→ WHAT TO DO
Take the records below from their first line through the line holding "was just generated.", and set each of those lines down exactly, without pictures.

--- --- ---

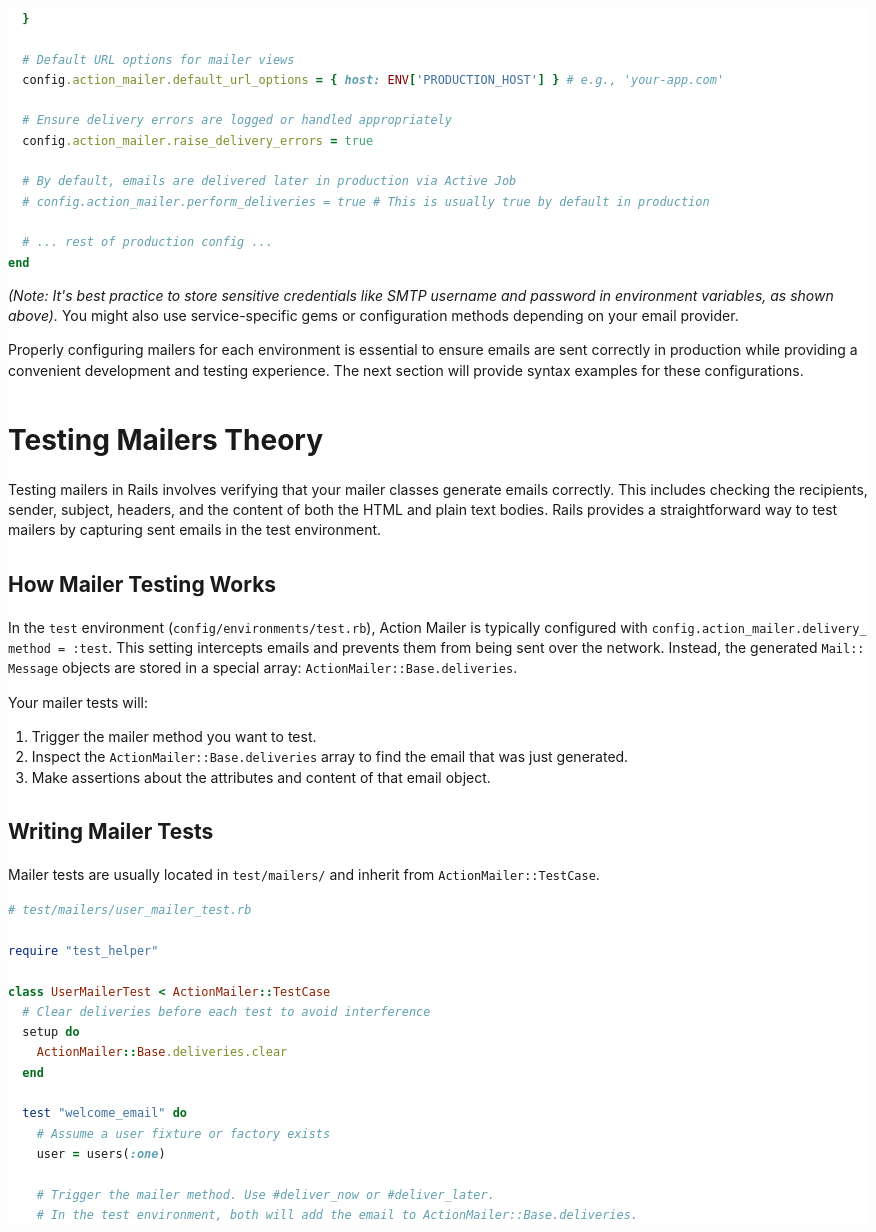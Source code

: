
 ```ruby
  }
  
  # Default URL options for mailer views
  config.action_mailer.default_url_options = { host: ENV['PRODUCTION_HOST'] } # e.g., 'your-app.com'

  # Ensure delivery errors are logged or handled appropriately
  config.action_mailer.raise_delivery_errors = true

  # By default, emails are delivered later in production via Active Job
  # config.action_mailer.perform_deliveries = true # This is usually true by default in production

  # ... rest of production config ...
end
```
*(Note: It's best practice to store sensitive credentials like SMTP username and password in environment variables, as shown above).* You might also use service-specific gems or configuration methods depending on your email provider.

Properly configuring mailers for each environment is essential to ensure emails are sent correctly in production while providing a convenient development and testing experience. The next section will provide syntax examples for these configurations. 

# Testing Mailers Theory

Testing mailers in Rails involves verifying that your mailer classes generate emails correctly. This includes checking the recipients, sender, subject, headers, and the content of both the HTML and plain text bodies. Rails provides a straightforward way to test mailers by capturing sent emails in the test environment.

## How Mailer Testing Works

In the `test` environment (`config/environments/test.rb`), Action Mailer is typically configured with `config.action_mailer.delivery_method = :test`. This setting intercepts emails and prevents them from being sent over the network. Instead, the generated `Mail::Message` objects are stored in a special array: `ActionMailer::Base.deliveries`.

Your mailer tests will:

1.  Trigger the mailer method you want to test.
2.  Inspect the `ActionMailer::Base.deliveries` array to find the email that was just generated.
3.  Make assertions about the attributes and content of that email object.

## Writing Mailer Tests

Mailer tests are usually located in `test/mailers/` and inherit from `ActionMailer::TestCase`.

```ruby
# test/mailers/user_mailer_test.rb

require "test_helper"

class UserMailerTest < ActionMailer::TestCase
  # Clear deliveries before each test to avoid interference
  setup do
    ActionMailer::Base.deliveries.clear
  end

  test "welcome_email" do
    # Assume a user fixture or factory exists
    user = users(:one)

    # Trigger the mailer method. Use #deliver_now or #deliver_later.
    # In the test environment, both will add the email to ActionMailer::Base.deliveries.
```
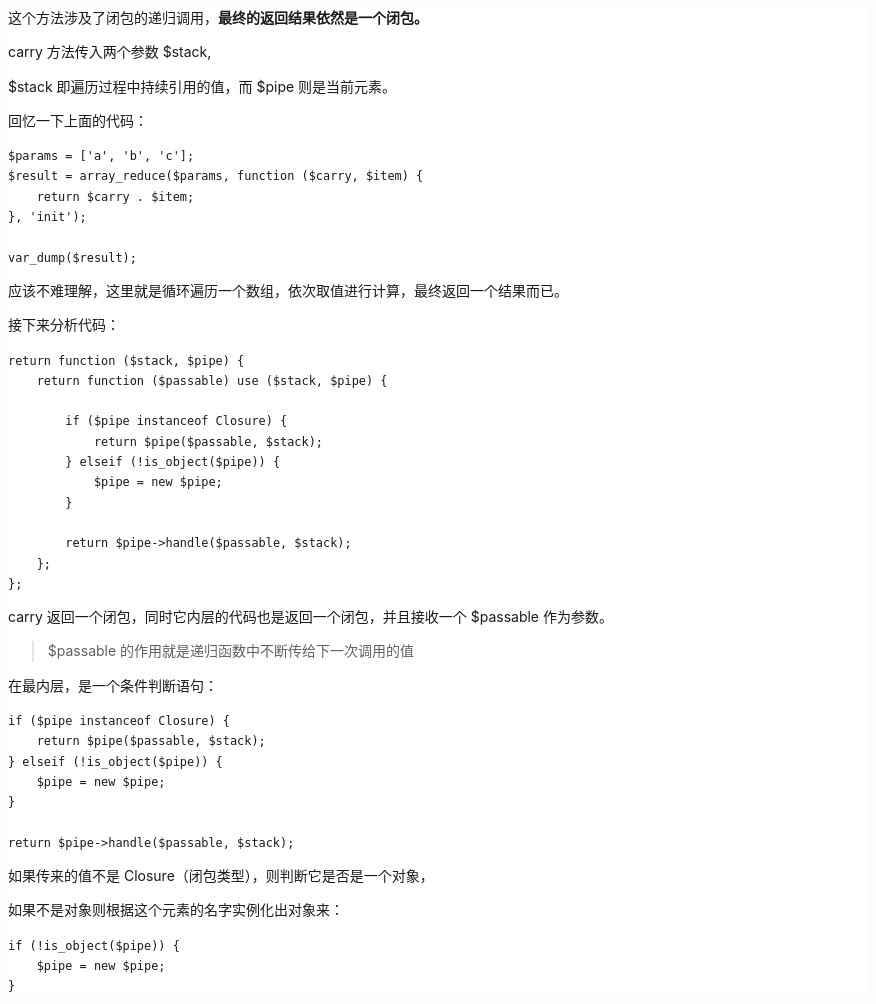 这个方法涉及了闭包的递归调用，**最终的返回结果依然是一个闭包。**

carry 方法传入两个参数 $stack, 

$stack 即遍历过程中持续引用的值，而 $pipe 则是当前元素。

回忆一下上面的代码：

```
$params = ['a', 'b', 'c'];
$result = array_reduce($params, function ($carry, $item) {
    return $carry . $item;
}, 'init');

var_dump($result);
```

应该不难理解，这里就是循环遍历一个数组，依次取值进行计算，最终返回一个结果而已。

接下来分析代码：

```
return function ($stack, $pipe) {
    return function ($passable) use ($stack, $pipe) {

        if ($pipe instanceof Closure) {
            return $pipe($passable, $stack);
        } elseif (!is_object($pipe)) {
            $pipe = new $pipe;
        }

        return $pipe->handle($passable, $stack);
    };
};
```

carry 返回一个闭包，同时它内层的代码也是返回一个闭包，并且接收一个 $passable 作为参数。

> $passable 的作用就是递归函数中不断传给下一次调用的值

在最内层，是一个条件判断语句：

```
if ($pipe instanceof Closure) {
    return $pipe($passable, $stack);
} elseif (!is_object($pipe)) {
    $pipe = new $pipe;
}

return $pipe->handle($passable, $stack);
```

如果传来的值不是 Closure（闭包类型），则判断它是否是一个对象，

如果不是对象则根据这个元素的名字实例化出对象来：

```
if (!is_object($pipe)) {
    $pipe = new $pipe;
}
```
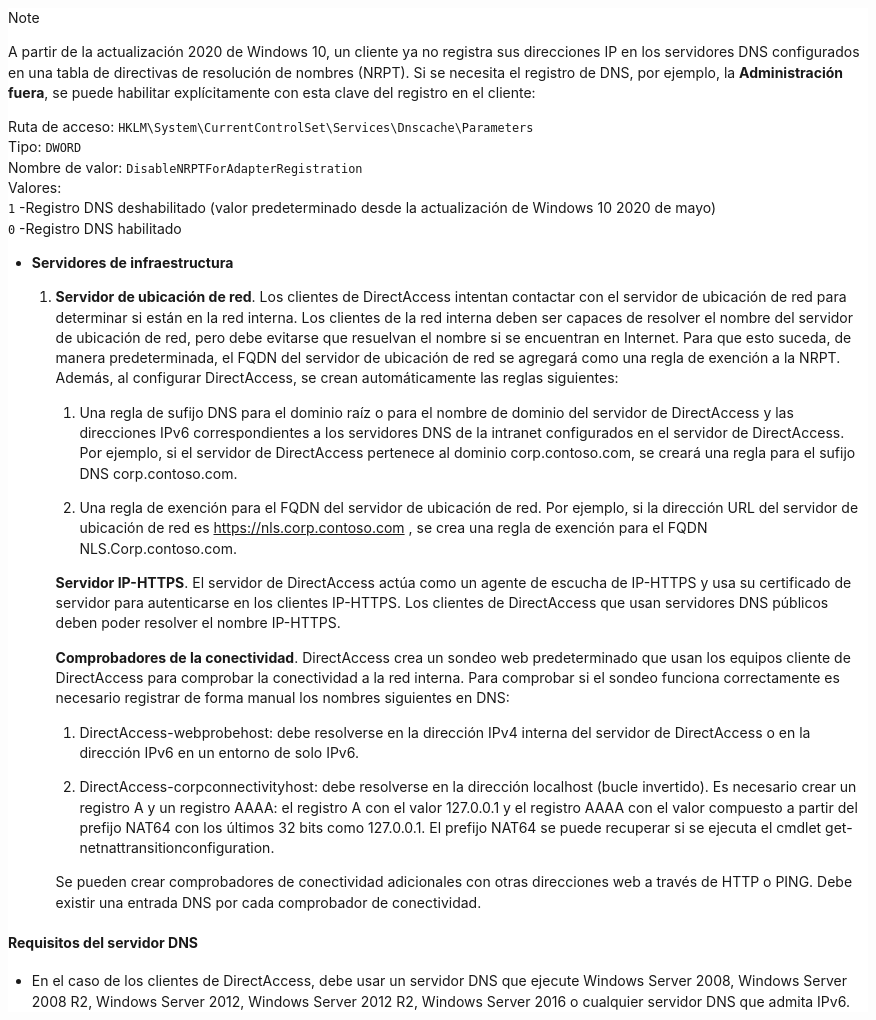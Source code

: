 > [!NOTE]
> A partir de la actualización 2020 de Windows 10, un cliente ya no registra sus direcciones IP en los servidores DNS configurados en una tabla de directivas de resolución de nombres (NRPT).
> Si se necesita el registro de DNS, por ejemplo, la **Administración fuera**, se puede habilitar explícitamente con esta clave del registro en el cliente:
>
> Ruta de acceso: `HKLM\System\CurrentControlSet\Services\Dnscache\Parameters`<br/>
> Tipo: `DWORD`<br/>
> Nombre de valor: `DisableNRPTForAdapterRegistration`<br/>
> Valores:<br/>
> `1` -Registro DNS deshabilitado (valor predeterminado desde la actualización de Windows 10 2020 de mayo)<br/>
> `0` -Registro DNS habilitado

-   **Servidores de infraestructura**

    1.  **Servidor de ubicación de red**. Los clientes de DirectAccess intentan contactar con el servidor de ubicación de red para determinar si están en la red interna. Los clientes de la red interna deben ser capaces de resolver el nombre del servidor de ubicación de red, pero debe evitarse que resuelvan el nombre si se encuentran en Internet. Para que esto suceda, de manera predeterminada, el FQDN del servidor de ubicación de red se agregará como una regla de exención a la NRPT. Además, al configurar DirectAccess, se crean automáticamente las reglas siguientes:

        1.  Una regla de sufijo DNS para el dominio raíz o para el nombre de dominio del servidor de DirectAccess y las direcciones IPv6 correspondientes a los servidores DNS de la intranet configurados en el servidor de DirectAccess. Por ejemplo, si el servidor de DirectAccess pertenece al dominio corp.contoso.com, se creará una regla para el sufijo DNS corp.contoso.com.

        2.  Una regla de exención para el FQDN del servidor de ubicación de red. Por ejemplo, si la dirección URL del servidor de ubicación de red es https://nls.corp.contoso.com , se crea una regla de exención para el FQDN NLS.Corp.contoso.com.

        **Servidor IP-HTTPS**. El servidor de DirectAccess actúa como un agente de escucha de IP-HTTPS y usa su certificado de servidor para autenticarse en los clientes IP-HTTPS. Los clientes de DirectAccess que usan servidores DNS públicos deben poder resolver el nombre IP-HTTPS.

        **Comprobadores de la conectividad**. DirectAccess crea un sondeo web predeterminado que usan los equipos cliente de DirectAccess para comprobar la conectividad a la red interna. Para comprobar si el sondeo funciona correctamente es necesario registrar de forma manual los nombres siguientes en DNS:

        1.  DirectAccess-webprobehost: debe resolverse en la dirección IPv4 interna del servidor de DirectAccess o en la dirección IPv6 en un entorno de solo IPv6.

        2.  DirectAccess-corpconnectivityhost: debe resolverse en la dirección localhost (bucle invertido). Es necesario crear un registro A y un registro AAAA: el registro A con el valor 127.0.0.1 y el registro AAAA con el valor compuesto a partir del prefijo NAT64 con los últimos 32 bits como 127.0.0.1. El prefijo NAT64 se puede recuperar si se ejecuta el cmdlet get-netnattransitionconfiguration.

        Se pueden crear comprobadores de conectividad adicionales con otras direcciones web a través de HTTP o PING. Debe existir una entrada DNS por cada comprobador de conectividad.

#### <a name="dns-server-requirements"></a>Requisitos del servidor DNS

-   En el caso de los clientes de DirectAccess, debe usar un servidor DNS que ejecute Windows Server 2008, Windows Server 2008 R2, Windows Server 2012, Windows Server 2012 R2, Windows Server 2016 o cualquier servidor DNS que admita IPv6.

--- --- ---

→ REPLY TO THE EXERCISE
Source code

:
 ```ruby
  }
  
  # Default URL options for mailer views
  config.action_mailer.default_url_options = { host: ENV['PRODUCTION_HOST'] } # e.g., 'your-app.com'

  # Ensure delivery errors are logged or handled appropriately
  config.action_mailer.raise_delivery_errors = true

  # By default, emails are delivered later in production via Active Job
  # config.action_mailer.perform_deliveries = true # This is usually true by default in production

  # ... rest of production config ...
end
```
*(Note: It's best practice to store sensitive credentials like SMTP username and password in environment variables, as shown above).* You might also use service-specific gems or configuration methods depending on your email provider.

Properly configuring mailers for each environment is essential to ensure emails are sent correctly in production while providing a convenient development and testing experience. The next section will provide syntax examples for these configurations. 

# Testing Mailers Theory

Testing mailers in Rails involves verifying that your mailer classes generate emails correctly. This includes checking the recipients, sender, subject, headers, and the content of both the HTML and plain text bodies. Rails provides a straightforward way to test mailers by capturing sent emails in the test environment.

## How Mailer Testing Works

In the `test` environment (`config/environments/test.rb`), Action Mailer is typically configured with `config.action_mailer.delivery_method = :test`. This setting intercepts emails and prevents them from being sent over the network. Instead, the generated `Mail::Message` objects are stored in a special array: `ActionMailer::Base.deliveries`.

Your mailer tests will:

1.  Trigger the mailer method you want to test.
2.  Inspect the `ActionMailer::Base.deliveries` array to find the email that was just generated.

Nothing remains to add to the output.